◆ PROBLEM TO SOLVE: Could you return all of the entries word for word, minus any pictures?

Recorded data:
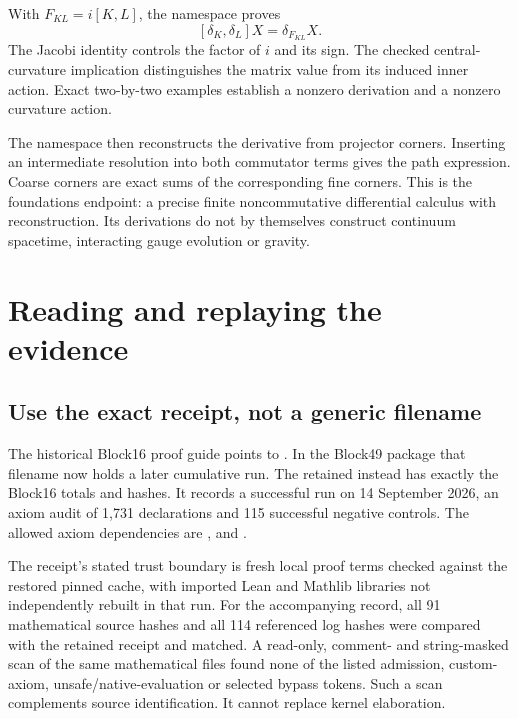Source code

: With \(F_{KL}=i[K,L]\), the namespace  proves
\[
 [\delta_K,\delta_L]X=\delta_{F_{KL}}X.
\]
The Jacobi identity controls the factor of \(i\) and its sign. The checked central-curvature implication distinguishes the matrix value from its induced inner action. Exact two-by-two examples establish a nonzero derivation and a nonzero curvature action.

The namespace  then reconstructs the derivative from projector corners. Inserting an intermediate resolution into both commutator terms gives the path expression. Coarse corners are exact sums of the corresponding fine corners. This is the foundations endpoint: a precise finite noncommutative differential calculus with reconstruction. Its derivations do not by themselves construct continuum spacetime, interacting gauge evolution or gravity.

\section{Reading and replaying the evidence}

\subsection{Use the exact receipt, not a generic filename}

The historical Block16 proof guide points to . In the Block49 package that filename now holds a later cumulative run. The retained  instead has exactly the Block16 totals and hashes. It records a successful run on 14 September 2026, an axiom audit of 1,731 declarations and 115 successful negative controls. The allowed axiom dependencies are ,  and .

The receipt's stated trust boundary is fresh local proof terms checked against the restored pinned cache, with imported Lean and Mathlib libraries not independently rebuilt in that run. For the accompanying record, all 91 mathematical source hashes and all 114 referenced log hashes were compared with the retained receipt and matched. A read-only, comment- and string-masked scan of the same mathematical files found none of the listed admission, custom-axiom, unsafe/native-evaluation or selected bypass tokens. Such a scan complements source identification. It cannot replace kernel elaboration.

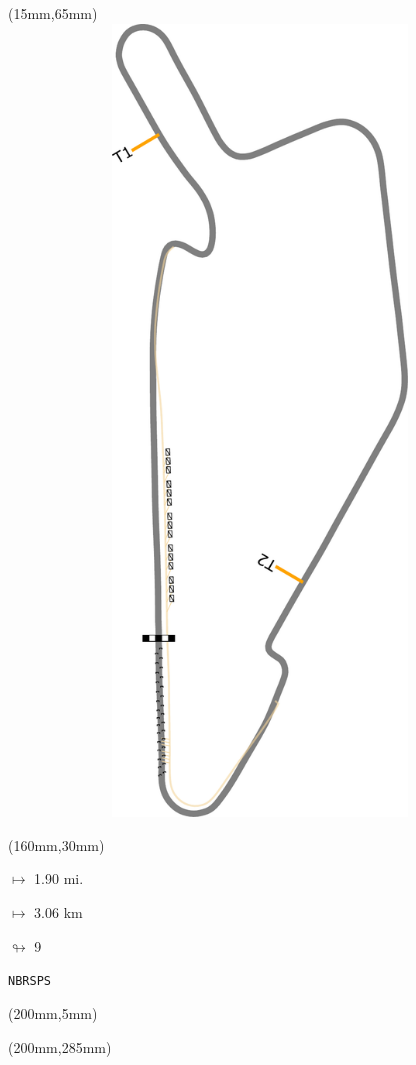\begin{textblock*}{185mm}(15mm,65mm)%
\centering
\mbox{\includegraphics[width=185mm,height=210mm,keepaspectratio]{PT/NBRSPS.pdf}}
\end{textblock*}
\begin{textblock*}{40mm}(160mm,30mm)%
\Large
\par$\mapsto$ 1.90 mi.
\par$\mapsto$ 3.06 km
\par$\looparrowright$ 9
\par\hfill\tiny\tt NBRSPS\\
\end{textblock*}
\begin{textblock*}{20mm}(200mm,5mm)%
\fbox{\thepage}
\label{NBRSPS}
\end{textblock*}
\begin{textblock*}{20mm}(200mm,285mm)%
\fbox{\thepage}
\end{textblock*}

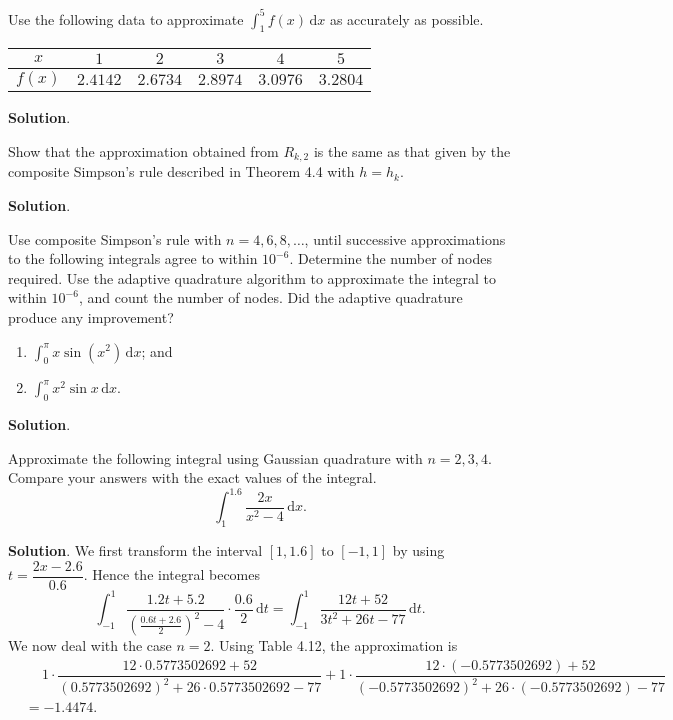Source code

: \documentclass[11pt]{article}
\theoremstyle{break}
\newcommand{\ddi}{\text{$\,$d}}
\numberwithin{equation}{theorem}
\begin{document}
\newpage
\begin{problem}\label{problem 11} %
    Use the following data to approximate $\displaystyle\int_1^5 f(x)\ddi x$ as accurately as possible.
    \begin{center}
        \begin{tabular}{c|c|c|c|c|c}
            $x$ & $1$ & $2$ & $3$ & $4$ & $5$ \\
            \hline
            $f(x)$ & $2.4142$ & $2.6734$ & $2.8974$ & $3.0976$ & $3.2804$
        \end{tabular}
    \end{center}
\end{problem}
\textbf{Solution}. 


\newpage
\begin{problem}\label{problem 12} %
    Show that the approximation obtained from $R_{k,2}$ is the same as that given by the composite Simpson's rule described in Theorem 4.4 with $h=h_k$.
\end{problem}
\textbf{Solution}. 


\newpage
\begin{problem}\label{problem 13} %
    Use composite Simpson's rule with $n=4, 6, 8,\dots$, until successive approximations to the following integrals agree to within $10^{-6}$. Determine the number of nodes required. Use the adaptive quadrature algorithm to approximate the integral to within $10^{-6}$, and count the number of nodes. Did the adaptive quadrature produce any improvement? \vspace{-1em}
    \begin{multicols}{2}
        \begin{enumerate}
            \item $\displaystyle\int_{0}^{\pi}x\sin(x^2)\ddi x$; and
            \item $\displaystyle\int_{0}^{\pi}x^2\sin x\ddi x$.
        \end{enumerate}
    \end{multicols}
    \vspace{0.1em}
\end{problem}
\textbf{Solution}. 


\newpage
\begin{problem}\label{problem 14} %
    Approximate the following integral using Gaussian quadrature with $n=2, 3, 4$. Compare your answers with the exact values of the integral. $$\int_{1}^{1.6}\dfrac{2x}{x^2-4}\ddi x.$$
\end{problem}
\textbf{Solution}. We first transform the interval $[1, 1.6]$ to $[-1, 1]$ by using $t=\dfrac{2x-2.6}{0.6}$. Hence the integral becomes $$\int_{-1}^{1}\dfrac{1.2t+5.2}{\left(\frac{0.6t+2.6}{2}\right)^2-4}\cdot\dfrac{0.6}{2}\ddi t=\int_{-1}^{1}\dfrac{12t+52}{3t^2+26t-77}\ddi t.$$ We now deal with the case $n=2$. Using Table 4.12, the approximation is \begin{align*}
    &\quad\ 1\cdot\dfrac{12\cdot 0.5773502692+52}{(0.5773502692)^2+26\cdot0.5773502692-77}+1\cdot\dfrac{12\cdot (-0.5773502692)+52}{(-0.5773502692)^2+26\cdot(-0.5773502692)-77}\\
    &=-1.4474.
\end{align*}
\end{document}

◆ TASK OUTPUT:
Source code

: With \(F_{KL}=i[K,L]\), the namespace  proves
\[
 [\delta_K,\delta_L]X=\delta_{F_{KL}}X.
\]
The Jacobi identity controls the factor of \(i\) and its sign. The checked central-curvature implication distinguishes the matrix value from its induced inner action. Exact two-by-two examples establish a nonzero derivation and a nonzero curvature action.

The namespace  then reconstructs the derivative from projector corners. Inserting an intermediate resolution into both commutator terms gives the path expression. Coarse corners are exact sums of the corresponding fine corners. This is the foundations endpoint: a precise finite noncommutative differential calculus with reconstruction. Its derivations do not by themselves construct continuum spacetime, interacting gauge evolution or gravity.

\section{Reading and replaying the evidence}

\subsection{Use the exact receipt, not a generic filename}

The historical Block16 proof guide points to . In the Block49 package that filename now holds a later cumulative run. The retained  instead has exactly the Block16 totals and hashes. It records a successful run on 14 September 2026, an axiom audit of 1,731 declarations and 115 successful negative controls. The allowed axiom dependencies are ,  and .

The receipt's stated trust boundary is fresh local proof terms checked against the restored pinned cache, with imported Lean and Mathlib libraries not independently rebuilt in that run. For the accompanying record, all 91 mathematical source hashes and all 114 referenced log hashes were compared with the retained receipt and matched. A read-only, comment- and string-masked scan of the same mathematical files found none of the listed admission, custom-axiom, unsafe/native-evaluation or selected bypass tokens. Such a scan complements source identification. It cannot replace kernel elaboration.

\begin{textblock*}{185mm}(15mm,65mm)%
\centering
\mbox{\includegraphics[width=185mm,height=210mm,keepaspectratio]{PT/NBRSPS.pdf}}
\end{textblock*}
\begin{textblock*}{40mm}(160mm,30mm)%
\Large
\par$\mapsto$ 1.90 mi.
\par$\mapsto$ 3.06 km
\par$\looparrowright$ 9
\par\hfill\tiny\tt NBRSPS\\
\end{textblock*}
\begin{textblock*}{20mm}(200mm,5mm)%
\fbox{\thepage}
\label{NBRSPS}
\end{textblock*}
\begin{textblock*}{20mm}(200mm,285mm)%
\fbox{\thepage}
\end{textblock*}

Source code

: \documentclass[11pt]{article}
\theoremstyle{break}
\newcommand{\ddi}{\text{$\,$d}}
\numberwithin{equation}{theorem}
\begin{document}
\newpage
\begin{problem}\label{problem 11} %
    Use the following data to approximate $\displaystyle\int_1^5 f(x)\ddi x$ as accurately as possible.
    \begin{center}
        \begin{tabular}{c|c|c|c|c|c}
            $x$ & $1$ & $2$ & $3$ & $4$ & $5$ \\
            \hline
            $f(x)$ & $2.4142$ & $2.6734$ & $2.8974$ & $3.0976$ & $3.2804$
        \end{tabular}
    \end{center}
\end{problem}
\textbf{Solution}. 


\newpage
\begin{problem}\label{problem 12} %
    Show that the approximation obtained from $R_{k,2}$ is the same as that given by the composite Simpson's rule described in Theorem 4.4 with $h=h_k$.
\end{problem}
\textbf{Solution}. 


\newpage
\begin{problem}\label{problem 13} %
    Use composite Simpson's rule with $n=4, 6, 8,\dots$, until successive approximations to the following integrals agree to within $10^{-6}$. Determine the number of nodes required. Use the adaptive quadrature algorithm to approximate the integral to within $10^{-6}$, and count the number of nodes. Did the adaptive quadrature produce any improvement? \vspace{-1em}
    \begin{multicols}{2}
        \begin{enumerate}
            \item $\displaystyle\int_{0}^{\pi}x\sin(x^2)\ddi x$; and
            \item $\displaystyle\int_{0}^{\pi}x^2\sin x\ddi x$.
        \end{enumerate}
    \end{multicols}
    \vspace{0.1em}
\end{problem}
\textbf{Solution}. 


\newpage
\begin{problem}\label{problem 14} %
    Approximate the following integral using Gaussian quadrature with $n=2, 3, 4$. Compare your answers with the exact values of the integral. $$\int_{1}^{1.6}\dfrac{2x}{x^2-4}\ddi x.$$
\end{problem}
\textbf{Solution}. We first transform the interval $[1, 1.6]$ to $[-1, 1]$ by using $t=\dfrac{2x-2.6}{0.6}$. Hence the integral becomes $$\int_{-1}^{1}\dfrac{1.2t+5.2}{\left(\frac{0.6t+2.6}{2}\right)^2-4}\cdot\dfrac{0.6}{2}\ddi t=\int_{-1}^{1}\dfrac{12t+52}{3t^2+26t-77}\ddi t.$$ We now deal with the case $n=2$. Using Table 4.12, the approximation is \begin{align*}
    &\quad\ 1\cdot\dfrac{12\cdot 0.5773502692+52}{(0.5773502692)^2+26\cdot0.5773502692-77}+1\cdot\dfrac{12\cdot (-0.5773502692)+52}{(-0.5773502692)^2+26\cdot(-0.5773502692)-77}\\
    &=-1.4474.
\end{align*}
\end{document}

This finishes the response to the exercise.